Items from a dataset
══════════
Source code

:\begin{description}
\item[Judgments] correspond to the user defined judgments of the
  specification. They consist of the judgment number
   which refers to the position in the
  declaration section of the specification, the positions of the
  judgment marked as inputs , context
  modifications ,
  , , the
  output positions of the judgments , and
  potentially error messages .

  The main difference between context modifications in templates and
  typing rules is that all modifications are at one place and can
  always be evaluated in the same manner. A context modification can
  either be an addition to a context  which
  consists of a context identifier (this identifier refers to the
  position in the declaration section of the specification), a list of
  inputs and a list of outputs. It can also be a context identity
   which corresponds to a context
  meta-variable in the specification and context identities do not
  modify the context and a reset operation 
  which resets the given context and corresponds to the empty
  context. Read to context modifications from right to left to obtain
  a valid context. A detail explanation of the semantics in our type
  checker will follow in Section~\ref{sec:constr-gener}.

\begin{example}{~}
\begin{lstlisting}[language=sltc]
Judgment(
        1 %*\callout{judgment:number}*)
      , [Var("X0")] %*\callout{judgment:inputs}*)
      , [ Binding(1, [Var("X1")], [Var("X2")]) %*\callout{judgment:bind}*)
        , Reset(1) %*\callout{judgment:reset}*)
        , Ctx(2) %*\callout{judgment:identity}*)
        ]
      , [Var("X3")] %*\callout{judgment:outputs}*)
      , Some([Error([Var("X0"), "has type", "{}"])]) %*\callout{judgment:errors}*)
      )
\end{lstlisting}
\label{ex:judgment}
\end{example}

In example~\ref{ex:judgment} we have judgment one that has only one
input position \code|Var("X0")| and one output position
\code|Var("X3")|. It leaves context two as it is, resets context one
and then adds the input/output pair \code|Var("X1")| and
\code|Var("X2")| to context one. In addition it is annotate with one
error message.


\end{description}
══════════
Assigned task:
Print, exactly as written, the first line of the records above and each line after it until the line with "either be an", which is printed too.

Output below:
Source code

:\begin{description}
\item[Judgments] correspond to the user defined judgments of the
  specification. They consist of the judgment number
   which refers to the position in the
  declaration section of the specification, the positions of the
  judgment marked as inputs , context
  modifications ,
  , , the
  output positions of the judgments , and
  potentially error messages .

  The main difference between context modifications in templates and
  typing rules is that all modifications are at one place and can
  always be evaluated in the same manner. A context modification can
  either be an addition to a context  which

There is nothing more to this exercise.